Email Header Injection (Invicti IAST)
Description
This web application is vulnerable to Email Header Injection, a security flaw that occurs when user-supplied input is incorporated into email headers without proper validation. Attackers can exploit this vulnerability by injecting malicious SMTP/IMAP headers using newline characters (CR/LF), allowing them to manipulate email messages sent by the application. This can result in unauthorized modification of email recipients, subjects, and content, effectively turning the application into a relay for spam or phishing campaigns.
Remediation
Implement strict input validation and sanitization for all user-supplied data used in email composition.
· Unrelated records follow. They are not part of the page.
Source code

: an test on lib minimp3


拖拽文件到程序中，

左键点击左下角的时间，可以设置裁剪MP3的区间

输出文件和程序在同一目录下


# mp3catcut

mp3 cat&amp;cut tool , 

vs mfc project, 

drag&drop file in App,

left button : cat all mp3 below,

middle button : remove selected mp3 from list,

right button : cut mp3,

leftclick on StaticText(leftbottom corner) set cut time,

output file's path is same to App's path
Specifically:
1. Remove or reject newline characters: Strip carriage return (CR, \r, 0x0D) and line feed (LF, \n, 0x0A) characters from all input fields used in email headers, particularly the To, From, CC, BCC, and Subject fields.
2. Use safe email libraries: Utilize well-maintained email libraries that automatically handle header injection protection rather than manually constructing email headers.
3. Validate email addresses: Ensure email addresses conform to RFC standards and reject any containing unexpected characters.
Example (PHP):
// Unsafe code
mail($_POST['to'], $_POST['subject'], $message);
// Safe code - sanitize inputs
$to = filter_var($_POST['to'], FILTER_SANITIZE_EMAIL);
$subject = str_replace(array("\r", "\n", "%0a", "%0d"), '', $_POST['subject']);
if (filter_var($to, FILTER_VALIDATE_EMAIL)) {
mail($to, $subject, $message);
}
Example (Python):
import re
# Remove CR/LF characters from headers
def sanitize_header(value):
return re.sub(r'[\r\n]+', '', value)
to_address = sanitize_header(user_input['to'])
subject = sanitize_header(user_input['subject'])
4. Implement allowlisting: Where possible, use predefined values or strict allowlists rather than accepting arbitrary user input for email headers.